Too much is made about Opening Day rosters because injuries, performance and attrition will alter how the roster looks throughout the season.
Sure, it’s disappointing when some guys don’t make the Opening Day roster, but it isn’t the end of the world. A significant number of players — especially relief pitchers — will not finish the season without injury or on the 25-man roster.
Starting pitchers (4)
Relief pitchers (7)
Not many surprises on the offensive side. We knew Guerrero, barring a trade or an earlier Hector Olivera signing, as going to make it because of the clause in his contract. The biggest surprise is the team keeping Barney on the active roster. It’s nice that he won’t take a starting spot in Triple-A from a guy like Erisbel Arruebarrena, Enrique Hernandez, Corey Seager or Darnell Sweeney, but he’s occupying a valuable bench spot — and is the most likely candidate to be optioned when the Dodgers need a fifth starter on April 14 (more on that in a moment). While Barney is a great defender, I don’t foresee Kendrick or Rollins needing a day off in the season’s first eight days. It might have made more sense to carry an extra pitcher, but it isn’t going to determine the outcome of the season, either.
As for the pitchers, I was surprised Baez made it ahead of guys like David Aardsma and Sergio Santos, but those guys all have opt-out clauses in their deals come May 1, so the Dodgers can delay a 25-man decision for them until that time. Garcia pitched incredibly well in spring training and absolutely earned a spot. There’s a lot of potential there. I also thought David Huff might get a look, but he’ll help to fortify the Oklahoma City bullpen for the time being.

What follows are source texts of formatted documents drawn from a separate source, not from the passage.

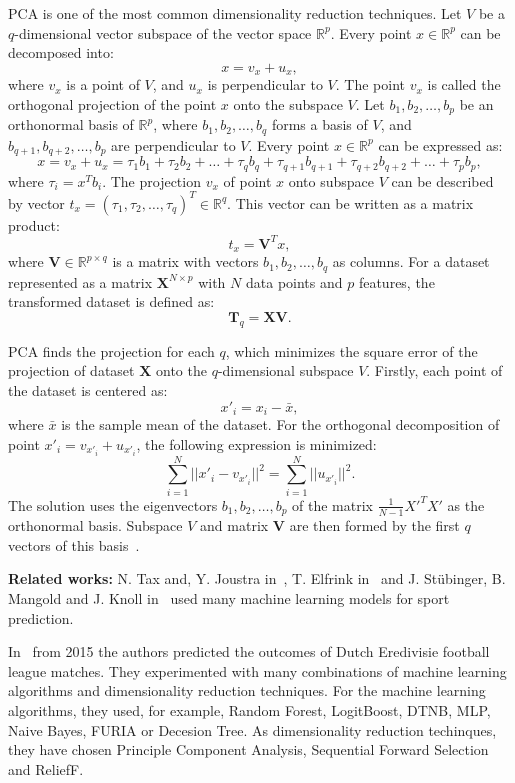 \documentclass[thesis=M,english]{FITthesis}[2019/12/23]
\begin{document}
PCA is one of the most common dimensionality reduction techniques. Let $V$ be a $q$-dimensional vector subspace of the vector space $\mathbb{R}^p$. Every point $x \in \mathbb{R}^p$ can be decomposed into: $$x = v_x + u_x,$$ where $v_x$ is a point of $V$, and $u_x$ is perpendicular to $V$. The point $v_x$ is called the orthogonal projection of the point $x$ onto the subspace $V$. Let $b_1, b_2, \dots, b_p$ be an orthonormal basis of $\mathbb{R}^p$, where $b_1, b_2, \dots, b_q$ forms a basis of $V$, and $b_{q+1}, b_{q+2}, \dots, b_p$ are perpendicular to $V$. Every point $x \in \mathbb{R}^p$ can be expressed as: $$x = v_x + u_x = \tau_1 b_1 + \tau_2 b_2 + \dots + \tau_q b_q + \tau_{q+1} b_{q+1} + \tau_{q+2} b_{q+2} + \dots + \tau_p b_p,$$ where $\tau_i = x^T b_i$. The projection $v_x$ of point $x$ onto subspace $V$ can be described by vector $t_x = (\tau_1, \tau_2, \dots, \tau_q)^T \in \mathbb{R}^q$. This vector can be written as a matrix product: $$t_x = \boldsymbol{V}^T x,$$ where $\boldsymbol{V} \in \mathbb{R}^{p \times q}$ is a matrix with vectors $b_1, b_2, \dots, b_q$ as columns. For a dataset represented as a matrix $\boldsymbol{X}^{N \times p}$ with $N$ data points and $p$ features, the transformed dataset is defined as: $$\boldsymbol{T}_q = \boldsymbol{X} \boldsymbol{V}.$$

PCA finds the projection for each $q$, which minimizes the square error of the projection of dataset $\boldsymbol{X}$ onto the $q$-dimensional subspace $V$. Firstly, each point of the dataset is centered as: $$x'_i = x_i - \bar{x},$$ where $\bar{x}$ is the sample mean of the dataset. For the orthogonal decomposition of point $x'_i = v_{x'_i} + u_{x'_i}$, the following expression is minimized: $$\sum_{i=1}^N ||x'_i - v_{x'_i}||^2 = \sum_{i=1}^N ||u_{x'_i}||^2.$$ The solution uses the eigenvectors $b_1, b_2, \dots, b_p$ of the matrix $\frac{1}{N-1}X'^T X'$ as the orthonormal basis. Subspace $V$ and matrix $\boldsymbol{V}$ are then formed by the first $q$ vectors of this basis~\cite{pca}.

 \noindent \textbf{Related works:} N. Tax and, Y. Joustra in~\cite{Dutch_football}, T. Elfrink in~\cite{MLB_regression} and J. Stübinger, B. Mangold and J. Knoll in~\cite{football_players} used many machine learning models for sport prediction.
 
 In~\cite{Dutch_football} from 2015 the authors predicted the outcomes of Dutch Eredivisie football league matches. They experimented with many combinations of machine learning algorithms and dimensionality reduction techniques. For the machine learning algorithms, they used, for example, Random Forest, LogitBoost, DTNB, MLP, Naive Bayes, FURIA or Decesion Tree. As dimensionality reduction techinques, they have chosen Principle Component Analysis, Sequential Forward Selection and ReliefF.
 
\end{document}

Speaking of fortification, the Dodgers acquired left-hander Rudy Owens from the A’s on Saturday. Owens has started 140 of his 149 minor-league appearances and made his MLB debut with the Astros last year. He posted some decent numbers in 781 1/3 minor-league innings (1.18 WHIP, 0.7 HR/9, 2.0 BB/9, 3.47 K/BB), but he also didn’t miss a lot of bats (6.9 K/9). This, coupled with the Scott Baker acquisition on Friday, means the Dodgers have a ton of pitching depth in the minors (and my roster predictions are sure to take a hit because of it).
As for the fifth starter on April 14, it seems Joe Wieland is in line to take that start. The only other two I could realistically see getting the start are Mike Bolsinger or Huff. But Wieland impressed in spring training and one of the pieces in the Matt Kemp trade. The front office probably would like to see what it has in Wieland sooner rather than later.
This is the deepest the Dodgers have been at the MLB, Triple-A and even Double-A level in quite some time. They aren’t relying on prospects or washed-up, Quad-A veterans to fill roster spots at all three levels. There are quality players who might have broken camp with other teams. This is only a good thing and just shows the marked improvement of this front office over previous regimes.